Reihan, Shaked, Sat 16.4.11, Morning
6:15 Reihan-Barta'a checkpoint
7 loaded trucks awaiting inspection along with a few other vehicles. People enter the terminal without delays. There is time to listen to occupied territories tales: E.M., a 32-year-old from Akaba, who occasionally earns a living as a driver, was stopped by a traffic policeman; his papers were ok, and he as well as his passengers were buckled in. According to him the police officer, after not finding anything wrong, had accused the driver for talking on the phone while driving: "But I did not speak on phone, I have 4 witnesses and you can check my cell phone and the passengers phones", "I don't care," said the policeman and fined him for Nis.1,000.00. The driver cannot afford to pay the fine. Also since the Israeli Security authorities do not allow him to enter Israel, he is unable to use the court of justice as an option to prove his case. He'll try to obtain his phone output from the telephone company and we shall try to follow up and assist as much as we can.

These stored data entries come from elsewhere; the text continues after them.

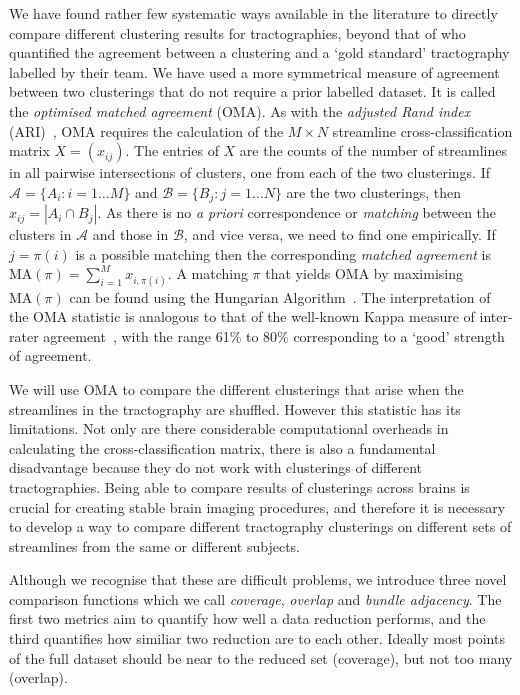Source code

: \documentclass{bioinfo}
\begin{document}
\begin{methods}
We have found rather few systematic ways available in the literature to
directly compare different clustering results for tractographies, beyond
that of \citet{moberts2005evaluation} who quantified the agreement
between a clustering and a `gold standard' tractography labelled by
their team.  We have used a more symmetrical measure of agreement
between two clusterings that do not require a prior labelled dataset.
It is called the \emph{optimised matched agreement} (OMA). As with the
\emph{adjusted Rand index} (ARI)~\citep{moberts2005evaluation}, OMA requires
the calculation of the $M \times N$ streamline cross-classification
matrix $X=(x_{ij})$. The entries of $X$ are the counts of the number of streamlines in all
pairwise intersections of clusters, one from each of the two
clusterings.  If $\mathcal{A}=\{A_i:i=1\dots M\}$ and
$\mathcal{B}=\{B_j:j=1\ldots N\}$ are the two clusterings, then
$x_{ij}=|A_i \cap B_j|$. As there is no \emph{a priori} correspondence
or \emph{matching} between the clusters in $\mathcal{A}$ and those in
$\mathcal{B}$, and vice versa, we need to find one empirically. If
$j=\pi(i)$ is a possible matching then the corresponding \emph{matched
  agreement} is $\mathrm{MA}(\pi) = \sum_{i=1}^M x_{i,\pi(i)}$. A
matching $\pi$ that yields OMA by maximising $\mathrm{MA}(\pi)$ can be
found using the Hungarian Algorithm~\citep{Kuhn1955}. The interpretation
of the OMA statistic is analogous to that of the well-known Kappa
measure of inter-rater agreement~\citep{altman1995}, with the range 61\%
to 80\% corresponding to a `good' strength of agreement.

We will use OMA to compare the different clusterings that arise when the
streamlines in the tractography are shuffled. However this statistic has
its limitations. Not only are there considerable computational overheads
in calculating the cross-classification matrix, there is also a
fundamental disadvantage because they do not work with clusterings of
different tractographies. Being able to compare results of clusterings
across brains is crucial for creating stable brain imaging procedures,
and therefore it is necessary to develop a way to compare different
tractography clusterings on different sets of streamlines from the same
or different subjects.

Although we recognise that these are difficult problems, we introduce
three novel comparison functions which we call \emph{coverage},
\emph{overlap} and \emph{bundle adjacency}. The first two metrics aim to
quantify how well a data reduction performs, and the third quantifies
how similiar two reduction are to each other. Ideally most points of the
full dataset should be near to the reduced set (coverage), but not too
many (overlap).


\end{methods}
\end{document}
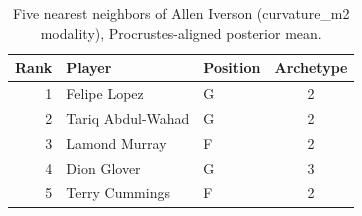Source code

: \begin{table}[htbp]
  \centering\small
  \begin{tabular}{rllc}
    \toprule
    Rank & Player & Position & Archetype \\
    \midrule
    1 & Felipe Lopez & G & 2 \\
    2 & Tariq Abdul-Wahad & G & 2 \\
    3 & Lamond Murray & F & 2 \\
    4 & Dion Glover & G & 3 \\
    5 & Terry Cummings & F & 2 \\
    \bottomrule
  \end{tabular}
  \caption{Five nearest neighbors of Allen Iverson (curvature_m2 modality), Procrustes-aligned posterior mean.}
  \label{tab:Allen_Iverson_neighbors_curvature_m2}
\end{table}

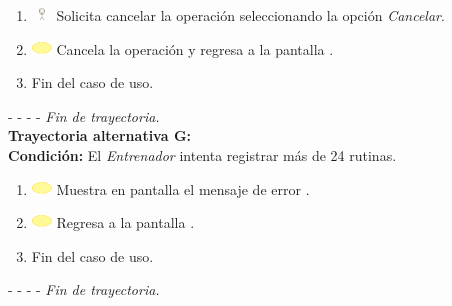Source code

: \begin{enumerate}
	\item \includegraphics[width=15pt, height=10pt]{./Figuras/iconosCU/usuario.png} Solicita cancelar la operación seleccionando la opción \textit{Cancelar}.
	\item \includegraphics[width=15pt]{./Figuras/iconosCU/herramienta.png} Cancela la operación y regresa a la pantalla .
	\item Fin del caso de uso.
\end{enumerate}

- - - - \textit{Fin de trayectoria.} \\

\textbf{\large{Trayectoria alternativa G:}}\\
\textbf{Condición: } El \textit{Entrenador} intenta registrar más de 24 rutinas.

\begin{enumerate}
	\item \includegraphics[width=15pt]{./Figuras/iconosCU/herramienta.png} Muestra en pantalla el mensaje de error .
	\item \includegraphics[width=15pt]{./Figuras/iconosCU/herramienta.png} Regresa a la pantalla .
	\item Fin del caso de uso.
\end{enumerate}

- - - - \textit{Fin de trayectoria.} \\

\clearpage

The Seamstresses gather at 6:40.
A fellow I've met at the lower car park had exited the terminal 15 minutes later. M., the sewing shop owner, arrives, he walks excitedly down the sleeve to find out what happened to one of his seamstress,
H., one of the guards, explains that the machine was out of order and that the seamstress was asked to take off her pants, which she refused. Now she is under arrest and is also not free to return home.
In the mean time M. complains that his parents are divoreced. His mother is an Israeli who lives in Nazareth while he and his father reside in Jenin. In the past he was allowed to visit his old, sick mother once a month. Ever since he asked for a blue I.d. card but had refused to work for ther Israeli security authorities in exchange - he is allowed to see his mother only once every three months.
7:20 - Shaked-Tura checkpoint
About 15 people wait in front of the carousel. There is a number of people by the inspection carbine's door. Children arrive in the white van. Their school bags are inspected. The banker who drives every morning to work in Ya'abed says that the soldiers are slow. He was already in the inspection cabin and is now waiting for his car's inspection.